Range to reproduce from the entries below: the line with "En cualquier caso, te", the line with "de \cverb+Add a", and every line in between. Give them exactly and give nothing else.

● Stored data entries:
────────────────
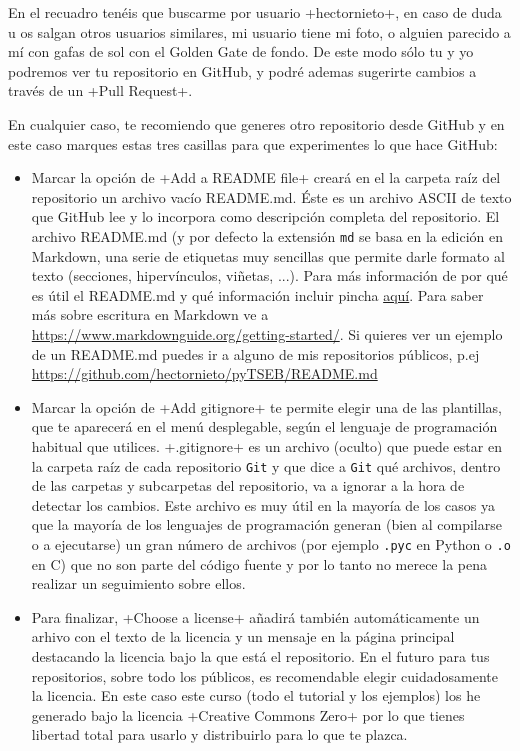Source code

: \documentclass[a5paper, oneside,10pt]{article}
\begin{document}
\begin{enumerate}
       En el recuadro tenéis que buscarme por usuario \cverb+hectornieto+, en caso de duda u os salgan otros usuarios similares, mi usuario tiene mi foto, o alguien parecido a mí con gafas de sol con el Golden Gate de fondo. De este modo sólo tu y yo podremos ver tu repositorio en GitHub, y podré ademas sugerirte cambios a través de un \cverb+Pull Request+.
      \end{enumerate}
       
       En cualquier caso, te recomiendo que generes otro repositorio desde GitHub y en este caso marques estas tres casillas para que experimentes lo que hace GitHub:
       
       \begin{itemize}
        \item Marcar la opción de \cverb+Add a README file+ creará en el la carpeta raíz del repositorio un archivo vacío README.md. Éste es un archivo ASCII de texto que GitHub lee y lo incorpora como descripción completa del repositorio. El archivo README.md (y por defecto la extensión \verb+md+ se basa en la edición en Markdown, una serie de etiquetas muy sencillas que permite darle formato al texto (secciones, hipervínculos, viñetas, ...). Para más información de por qué es útil el README.md y qué información incluir pincha \href{https://github.com/18F/open-source-guide/blob/18f-pages/pages/making-readmes-readable.md}{aquí}. Para saber más sobre escritura en Markdown ve a \url{https://www.markdownguide.org/getting-started/}. Si quieres ver un ejemplo de un README.md puedes ir a alguno de mis repositorios públicos, p.ej \url{https://github.com/hectornieto/pyTSEB/README.md}
       
        \item Marcar la opción de \cverb+Add gitignore+ te permite elegir una de las plantillas, que te aparecerá en el menú desplegable, según el lenguaje de programación habitual que utilices. \cverb+.gitignore+ es un archivo (oculto) que puede estar en la carpeta raíz de cada repositorio \verb+Git+ y que dice a \verb+Git+ qué archivos, dentro de las carpetas y subcarpetas del repositorio, va a ignorar a la hora de detectar los cambios. Este archivo es muy útil en la mayoría de los casos ya que la mayoría de los lenguajes de programación generan (bien al compilarse o a ejecutarse) un gran número de archivos (por ejemplo \verb+.pyc+ en Python o \verb+.o+ en C) que no son parte del código fuente y por lo tanto no merece la pena realizar un seguimiento sobre ellos.
       
        \item Para finalizar, \cverb+Choose a license+  añadirá   también automáticamente un arhivo con el texto de la licencia y un mensaje en la página principal destacando la licencia bajo la que está el repositorio. En el futuro para tus repositorios, sobre todo los públicos, es recomendable elegir cuidadosamente la licencia. En este caso este curso (todo el tutorial y los ejemplos) los he generado bajo la licencia \cverb+Creative Commons Zero+ por lo que tienes libertad total para usarlo y distribuirlo para lo que te plazca.
       

\end{itemize}
\end{document}

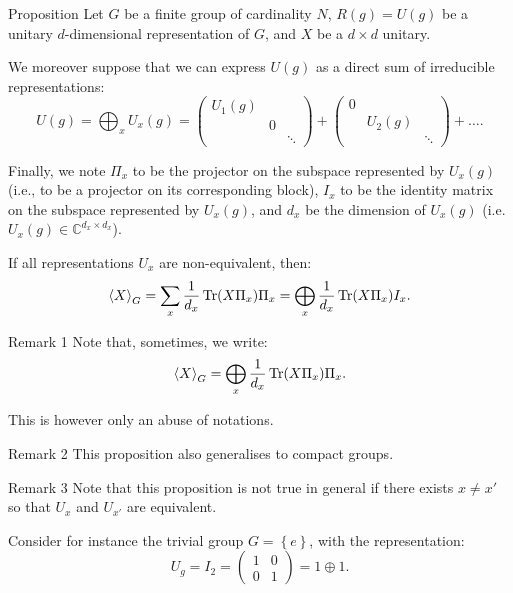 \documentclass[a4paper]{article}
\begin{document}
\begin{parag}{Proposition}
    Let $G$ be a finite group of cardinality $N$, $R\left(g\right) = U\left(g\right)$ be a unitary $d$-dimensional representation of $G$, and $X$ be a $d \times d$ unitary.

    We moreover suppose that we can express $U\left(g\right)$ as a direct sum of irreducible representations:
    \[U\left(g\right) = \bigoplus_{x} U_x\left(g\right) = \begin{pmatrix} U_1\left(g\right) &  &  \\  & 0 &  \\  &  & \ddots \end{pmatrix} + \begin{pmatrix} 0 &  &  \\  & U_2\left(g\right) &  \\  &  & \ddots \end{pmatrix} + \ldots.\]

    Finally, we note $\Pi_x$ to be the projector on the subspace represented by $U_x\left(g\right)$ (i.e., to be a projector on its corresponding block), $I_x$ to be the identity matrix on the subspace represented by $U_x\left(g\right)$, and $d_x$ be the dimension of $U_x\left(g\right)$ (i.e. $U_x\left(g\right) \in \mathbb{C}^{d_x \times d_x}$).

    If all representations $U_x$ are non-equivalent, then: 
    \[\left\langle X \right\rangle_G = \sum_x \frac{1}{d_x} \Tr\left(X \Pi_x\right) \Pi_x = \bigoplus_x \frac{1}{d_x} \Tr\left(X \Pi_x\right) I_x.\]

    \begin{subparag}{Remark 1}
        Note that, sometimes, we write:
        \[\left\langle X \right\rangle_G = \bigoplus_x \frac{1}{d_x} \Tr\left(X \Pi_x\right) \Pi_x.\]

        This is however only an abuse of notations.
    \end{subparag}
    
    \begin{subparag}{Remark 2}
        This proposition also generalises to compact groups.
    \end{subparag}

    \begin{subparag}{Remark 3}
        Note that this proposition is not true in general if there exists $x \neq x'$ so that $U_x$ and $U_{x'}$ are equivalent. 

        Consider for instance the trivial group $G = \left\{e\right\}$, with the representation: 
        \[U_g = I_2 = \begin{pmatrix} 1 & 0 \\ 0 & 1 \end{pmatrix} = 1 \oplus 1.\]


\end{subparag}
\end{parag}
\end{document}
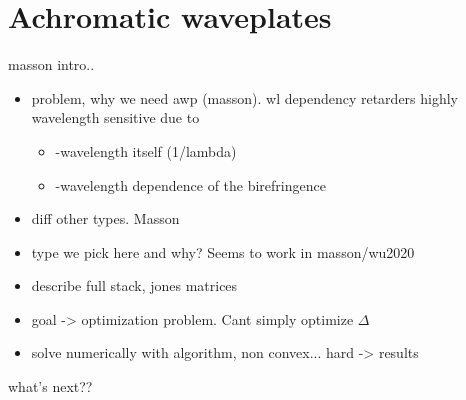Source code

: \section{Achromatic waveplates}
\label{sec:achromatic_waveplates}
masson intro..
\begin{itemize}
    \item problem, why we need awp (masson). wl dependency retarders highly wavelength sensitive due to
        \begin{itemize}
            \item -wavelength itself (1/lambda)
            \item -wavelength dependence of the birefringence
        \end{itemize}
    \item diff other types. Masson
    \item type we pick here and why? Seems to work in masson/wu2020
    \item describe full stack, jones matrices
    \item goal -> optimization problem. Cant simply optimize $\Delta$
    \item solve numerically with algorithm, non convex... hard  -> results
\end{itemize}

what's next??


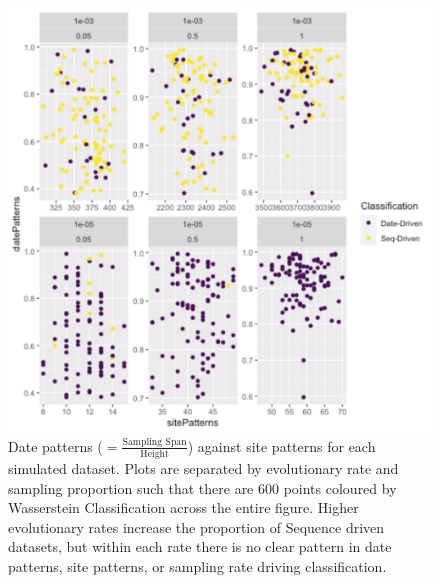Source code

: \documentclass{article}
\begin{document}
\begin{figure}[H]
\centering
\includegraphics[width=1\linewidth]{../figures/patternsClass.pdf}
\caption{Date patterns ($=\frac{\text{Sampling Span}}{\text{Height}}$) against site patterns for each simulated dataset. Plots are separated by evolutionary rate and sampling proportion such that there are 600 points coloured by Wasserstein Classification across the entire figure. Higher evolutionary rates increase the proportion of Sequence driven datasets, but within each rate there is no clear pattern in date patterns, site patterns, or sampling rate driving classification.}
\label{fig:patterns}
\end{figure}
\end{document}
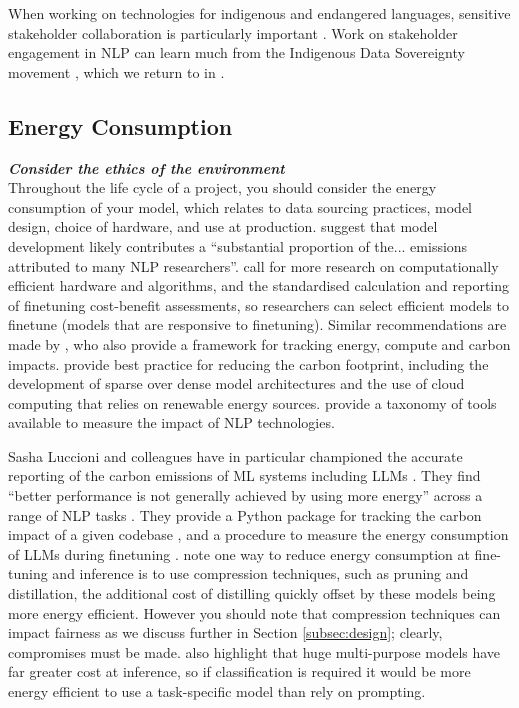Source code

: When working on technologies for indigenous and endangered languages, sensitive stakeholder collaboration is particularly important \citep{bird_decolonising_2020, liu_not_2022, mahelona_openais_2023}. Work on stakeholder engagement in NLP can learn much from the Indigenous Data Sovereignty movement \citep{sloane_participation_2022}, which we return to in . 

\subsection{Energy Consumption}\label{subsec:energy}
\noindent\textbf{\textit{Consider the ethics of the environment}}\\

\noindent Throughout the life cycle of a project, you should consider the energy consumption of your model, which relates to data sourcing practices, model design, choice of hardware, and use at production. \citet{strubell_energy_2019} suggest that model development likely contributes a ``substantial proportion of the... emissions attributed to many NLP researchers''. 
\citet{strubell_energy_2019} call for more research on computationally efficient hardware and algorithms, and the standardised calculation and reporting of finetuning cost-benefit assessments, so researchers can select efficient models to finetune (models that are responsive to finetuning).
Similar recommendations are made by \citet{henderson_towards_2020}, who also provide a framework for tracking energy, compute and carbon impacts. 
\citet{patterson_carbon_2022} provide best practice for reducing the carbon footprint, including the development of sparse over dense model architectures and the use of cloud computing that relies on renewable energy sources. 
\citet{bannour_evaluating_2021} provide a taxonomy of tools available to measure the impact of NLP technologies. 

Sasha Luccioni and colleagues have in particular championed the accurate reporting of the carbon emissions of ML systems including LLMs \citep{luccioni_estimating_2023, luccioni_counting_2023, wang_energy_2023, luccioni_power_2024, dodge_measuring_2022, lacoste_quantifying_2019}. 
They find ``better performance is not generally achieved by using more energy'' across a range of NLP tasks \citep{luccioni_counting_2023}. 
They provide a Python package for tracking the carbon impact of a given codebase \citep{courty_mlco2codecarbon_2024}, and a procedure to measure the energy consumption of LLMs during finetuning \cite{wang_energy_2023}. 
\citet{wang_energy_2023} note one way to reduce energy consumption at fine-tuning and inference is to use compression techniques, such as pruning and distillation, the additional cost of distilling quickly offset by these models being more energy efficient. However you should note that compression techniques can impact fairness as we discuss further in Section \cref{subsec:design}; clearly, compromises must be made. \citet{luccioni_power_2024} also highlight that huge multi-purpose models have far greater cost at inference, so if classification is required it would be more energy efficient to use a task-specific model than rely on prompting. 

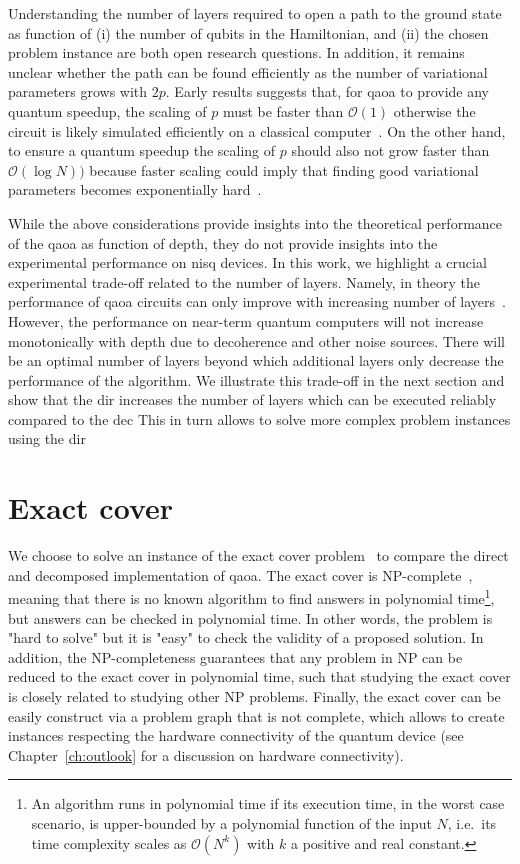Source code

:Understanding the number of layers required to open a path to the ground state as function of (i) the number of qubits in the Hamiltonian, and (ii) the chosen problem instance are both open research questions. In addition, it remains unclear whether the path can be found efficiently as the number of variational parameters grows with $2p$. Early results suggests that, for \gls{qaoa} to provide any quantum speedup, the scaling of $p$ must be faster than $\mathcal{O}(1)$ otherwise the circuit is likely simulated efficiently on a classical computer~\cite{Bravyi2019ObstaclesProtection}. On the other hand, to ensure a quantum speedup the scaling of $p$ should also not grow faster than $\mathcal{O}(\log N))$ because faster scaling could imply that finding good variational parameters becomes exponentially hard~\cite{Cerezo2020Cost-Function-DependentNetworks}. 

While the above considerations provide insights into the theoretical performance of the \gls{qaoa} as function of depth, they do not provide insights into the experimental performance on \gls{nisq} devices. In this work, we highlight a crucial experimental trade-off related to the number of layers. Namely, in theory the performance of \gls{qaoa} circuits can only improve with increasing number of layers~\cite{ZhouQuantumDevices}. However, the performance on near-term quantum computers will not increase monotonically with depth due to decoherence and other noise sources. There will be an optimal number of layers beyond which additional layers only decrease the performance of the algorithm. We illustrate this trade-off in the next section and show that the \gls{dir} increases the number of layers which can be executed reliably compared to the \gls{dec}
This in turn allows to solve more complex problem instances using the \gls{dir}

\section{Exact cover} \label{sec:qaoa_exact_cover}
We choose to solve an instance of the exact cover problem~\cite{Karp1972ReducibilityProblems} to compare the direct and decomposed implementation of \gls{qaoa}. The exact cover is NP-complete~\cite{GareyM1990}, meaning that there is no known algorithm to find answers in polynomial time\footnote{An algorithm runs in polynomial time if its execution time, in the worst case scenario, is upper-bounded by a polynomial function of the input $N$, i.e.\ its time complexity scales as $\mathcal{O}(N^k)$ with $k$ a positive and real constant.}, but answers can be checked in polynomial time. In other words, the problem is "hard to solve" but it is "easy" to check the validity of a proposed solution. In addition, the NP-completeness guarantees that any problem in NP can be reduced to the exact cover in polynomial time, such that studying the exact cover is closely related to studying other NP problems. Finally, the exact cover can be easily construct via a problem graph that is not complete, which allows to create instances respecting the hardware connectivity of the quantum device (see Chapter~\ref{ch:outlook} for a discussion on hardware connectivity).

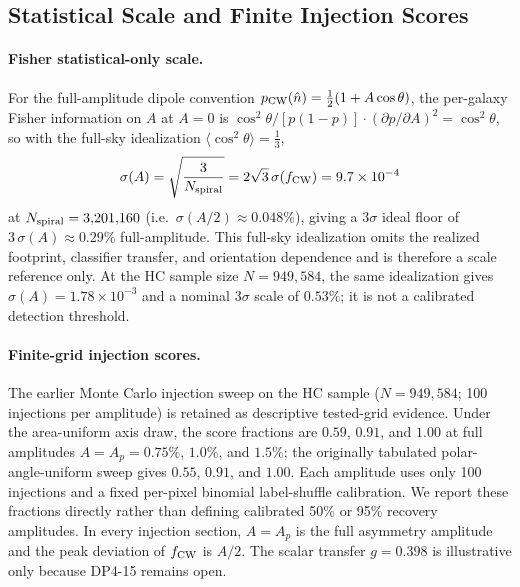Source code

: \documentclass[aps,prd,twocolumn,superscriptaddress,preprintnumbers,nofootinbib,longbibliography,floatfix]{revtex4-2}
\begin{document}
\subsection{Statistical Scale and Finite Injection Scores}
\label{sec:sensitivity}

\paragraph{Fisher statistical-only scale.}
For the full-amplitude dipole convention $p_{\rm CW}(\hat n)=\tfrac12(1+A\cos\theta)$, the per-galaxy Fisher information on $A$ at $A=0$ is $\cos^2\theta/[p(1-p)] \cdot (\partial p/\partial A)^2 = \cos^2\theta$, so with the full-sky idealization $\langle\cos^2\theta\rangle=\tfrac13$,
\begin{equation}
\sigma(A) = \sqrt{\frac{3}{N_{\rm spiral}}} = 2\sqrt{3}\,\sigma(f_{\rm CW})
= 9.7\times10^{-4}
\label{eq:fisher_floor}
\end{equation}
at $N_{\rm spiral}=3{,}201{,}160$ (i.e.\ $\sigma(A/2)\approx0.048\%$), giving a $3\sigma$ ideal floor of $3\,\sigma(A)\approx0.29\%$ full-amplitude. This full-sky idealization omits the realized footprint, classifier transfer, and orientation dependence and is therefore a scale reference only. At the HC sample size $N=949{,}584$, the same idealization gives $\sigma(A)=1.78\times10^{-3}$ and a nominal $3\sigma$ scale of $0.53\%$; it is not a calibrated detection threshold.

\paragraph{Finite-grid injection scores.}
The earlier Monte Carlo injection sweep on the HC sample ($N=949{,}584$; 100 injections per amplitude) is retained as descriptive tested-grid evidence. Under the area-uniform axis draw, the score fractions are $0.59$, $0.91$, and $1.00$ at full amplitudes $A=A_p=0.75\%$, $1.0\%$, and $1.5\%$; the originally tabulated polar-angle-uniform sweep gives $0.55$, $0.91$, and $1.00$. Each amplitude uses only 100 injections and a fixed per-pixel binomial label-shuffle calibration. We report these fractions directly rather than defining calibrated 50\% or 95\% recovery amplitudes. In every injection section, $A=A_p$ is the full asymmetry amplitude and the peak deviation of $f_{\rm CW}$ is $A/2$. The scalar transfer $g=0.398$ is illustrative only because DP4-15 remains open.
\end{document}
────────────────
● RESULT OF THIS EXERCISE:
       En cualquier caso, te recomiendo que generes otro repositorio desde GitHub y en este caso marques estas tres casillas para que experimentes lo que hace GitHub:
       
       \begin{itemize}
        \item Marcar la opción de \cverb+Add a README file+ creará en el la carpeta raíz del repositorio un archivo vacío README.md. Éste es un archivo ASCII de texto que GitHub lee y lo incorpora como descripción completa del repositorio. El archivo README.md (y por defecto la extensión \verb+md+ se basa en la edición en Markdown, una serie de etiquetas muy sencillas que permite darle formato al texto (secciones, hipervínculos, viñetas, ...). Para más información de por qué es útil el README.md y qué información incluir pincha \href{https://github.com/18F/open-source-guide/blob/18f-pages/pages/making-readmes-readable.md}{aquí}. Para saber más sobre escritura en Markdown ve a \url{https://www.markdownguide.org/getting-started/}. Si quieres ver un ejemplo de un README.md puedes ir a alguno de mis repositorios públicos, p.ej \url{https://github.com/hectornieto/pyTSEB/README.md}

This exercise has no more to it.